I don't know about others, but what i did to resolve this problem was CPU downgrade from Xeon E5-2620 v2 to Xeon E5 2620.
Since then, we don't had this error anymore. I would like to know, if this problems exists with latest Intel Xeon v3 CPUs ?
I can confirm this, it still happens with exactly the same synoptic that e100 described.
I have 2 sites running dell r730xd servers with 2 x E5-2630 v3 processors and this issue still manifests on high loaded VMs. Numa is enabled, drive and network is set to Virtio and SCSI controller type to default LSI.
We are talking about, 3.4-11 version with 3.10.0-13-pve kernel installed. There is no pattern on this problem, but from what I can tell, on one site I have all VMs (dedicated not OpenVZ) running debian 7.9 updated (local SSD storage via HW RAID controller) and on second side centos 6.7 with 2.6.32-573.8.1.el6.x86_64 running (running via NFS -- tested via ISCSI) on a dedicated 10G network to central storage solution. So this fuss on local/remote storage place is pointless now.
An interesting point, which I see that nobody replied is
nanonettr post which I will give the change a try.

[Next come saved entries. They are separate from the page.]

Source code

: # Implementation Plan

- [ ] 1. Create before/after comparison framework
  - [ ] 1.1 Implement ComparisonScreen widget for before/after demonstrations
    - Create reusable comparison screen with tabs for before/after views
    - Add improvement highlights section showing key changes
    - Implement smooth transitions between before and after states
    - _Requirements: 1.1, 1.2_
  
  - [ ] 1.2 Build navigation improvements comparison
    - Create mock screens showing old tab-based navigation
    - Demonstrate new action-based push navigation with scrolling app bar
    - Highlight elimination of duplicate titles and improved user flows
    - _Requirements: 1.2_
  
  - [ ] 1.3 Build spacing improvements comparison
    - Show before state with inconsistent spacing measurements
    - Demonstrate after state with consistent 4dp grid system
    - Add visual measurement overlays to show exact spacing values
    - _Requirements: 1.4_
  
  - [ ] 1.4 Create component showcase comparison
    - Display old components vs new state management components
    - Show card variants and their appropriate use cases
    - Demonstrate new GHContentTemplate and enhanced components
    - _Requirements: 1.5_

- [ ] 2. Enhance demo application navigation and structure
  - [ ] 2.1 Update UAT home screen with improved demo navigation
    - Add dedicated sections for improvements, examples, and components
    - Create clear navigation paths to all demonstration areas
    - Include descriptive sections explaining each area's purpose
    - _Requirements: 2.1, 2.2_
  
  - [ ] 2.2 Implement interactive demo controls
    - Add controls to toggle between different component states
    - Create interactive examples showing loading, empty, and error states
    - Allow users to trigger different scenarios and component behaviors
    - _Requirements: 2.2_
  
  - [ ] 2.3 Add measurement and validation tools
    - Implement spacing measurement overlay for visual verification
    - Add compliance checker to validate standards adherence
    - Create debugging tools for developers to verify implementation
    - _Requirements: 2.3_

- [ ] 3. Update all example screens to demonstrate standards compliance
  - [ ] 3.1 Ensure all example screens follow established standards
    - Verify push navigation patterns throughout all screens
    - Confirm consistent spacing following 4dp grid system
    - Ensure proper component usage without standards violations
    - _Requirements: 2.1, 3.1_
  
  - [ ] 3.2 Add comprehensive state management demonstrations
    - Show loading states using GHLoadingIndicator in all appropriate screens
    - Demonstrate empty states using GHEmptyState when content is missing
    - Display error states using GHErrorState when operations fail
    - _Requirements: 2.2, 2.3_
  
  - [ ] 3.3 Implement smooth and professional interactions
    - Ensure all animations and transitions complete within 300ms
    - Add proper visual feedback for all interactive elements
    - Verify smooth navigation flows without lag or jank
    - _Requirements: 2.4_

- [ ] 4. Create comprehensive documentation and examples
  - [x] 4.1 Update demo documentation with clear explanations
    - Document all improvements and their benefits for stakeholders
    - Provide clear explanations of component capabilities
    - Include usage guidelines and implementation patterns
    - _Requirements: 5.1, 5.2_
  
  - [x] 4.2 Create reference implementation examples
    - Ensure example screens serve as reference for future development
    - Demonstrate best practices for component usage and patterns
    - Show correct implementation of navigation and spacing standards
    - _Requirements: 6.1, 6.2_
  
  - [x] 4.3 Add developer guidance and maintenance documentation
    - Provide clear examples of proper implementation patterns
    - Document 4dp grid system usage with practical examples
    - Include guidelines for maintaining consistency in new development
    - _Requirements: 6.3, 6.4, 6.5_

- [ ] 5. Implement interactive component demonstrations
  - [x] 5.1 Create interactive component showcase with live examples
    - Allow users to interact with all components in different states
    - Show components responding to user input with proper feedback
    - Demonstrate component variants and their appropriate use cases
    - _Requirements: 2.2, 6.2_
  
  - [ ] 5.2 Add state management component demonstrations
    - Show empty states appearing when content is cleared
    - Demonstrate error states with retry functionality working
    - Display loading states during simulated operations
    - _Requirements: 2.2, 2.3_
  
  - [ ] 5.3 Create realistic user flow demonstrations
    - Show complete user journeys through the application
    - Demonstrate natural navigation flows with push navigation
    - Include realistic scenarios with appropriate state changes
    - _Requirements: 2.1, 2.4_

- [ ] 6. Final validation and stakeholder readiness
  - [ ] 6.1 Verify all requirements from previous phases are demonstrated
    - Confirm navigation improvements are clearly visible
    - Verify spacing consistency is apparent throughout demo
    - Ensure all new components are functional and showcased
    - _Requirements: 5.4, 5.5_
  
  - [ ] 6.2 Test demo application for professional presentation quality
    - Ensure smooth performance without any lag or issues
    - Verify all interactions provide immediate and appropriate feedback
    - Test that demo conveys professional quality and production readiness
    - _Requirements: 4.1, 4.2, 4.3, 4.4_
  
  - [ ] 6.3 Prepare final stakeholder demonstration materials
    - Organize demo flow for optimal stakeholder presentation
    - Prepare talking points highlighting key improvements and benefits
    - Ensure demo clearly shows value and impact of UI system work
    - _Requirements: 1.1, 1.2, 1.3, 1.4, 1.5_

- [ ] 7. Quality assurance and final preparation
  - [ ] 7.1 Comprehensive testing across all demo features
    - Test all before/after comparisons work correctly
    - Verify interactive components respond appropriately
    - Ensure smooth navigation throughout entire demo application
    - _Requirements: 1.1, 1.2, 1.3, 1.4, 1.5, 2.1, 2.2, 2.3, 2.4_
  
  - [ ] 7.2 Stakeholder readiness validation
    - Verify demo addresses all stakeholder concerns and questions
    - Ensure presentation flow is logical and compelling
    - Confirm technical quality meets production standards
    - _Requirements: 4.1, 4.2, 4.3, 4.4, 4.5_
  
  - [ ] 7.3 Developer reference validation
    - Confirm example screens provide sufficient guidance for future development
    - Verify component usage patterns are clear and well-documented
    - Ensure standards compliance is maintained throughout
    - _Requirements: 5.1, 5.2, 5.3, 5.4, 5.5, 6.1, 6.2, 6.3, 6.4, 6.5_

The issue and what I have tested is described in more details here: (problem #2):
http://forum.proxmox.com/threads/24277-VM-high-vCPU-usage-issues
On the other hand, I come with an additional information which I have tested on both setups
- when the VM is in lock state and it prints on the console the kernel hung task timeout messages, adding another disk (doesn't matter the site or storage type) over GUI of proxmox automatically pulls out the locked CPU thread wait IO time from 100% to 0 and everything comes back to normal.
So 2 different setups, different network and storage designs, different KVM and kernel VM guests !
Therefore adding other disk, just to remove after the VM calms down to it (no format or other operations needed on the drive), does somehow a VM's disk/configuration refresh in qemu that snaps the VM out of the locking state.
I tested to see if this is a general add/remove component to the subject VMs by mounting/unmounting an iso image, adding/removing a network card, but it only reacts to add/remove hdd.
Any other clues ?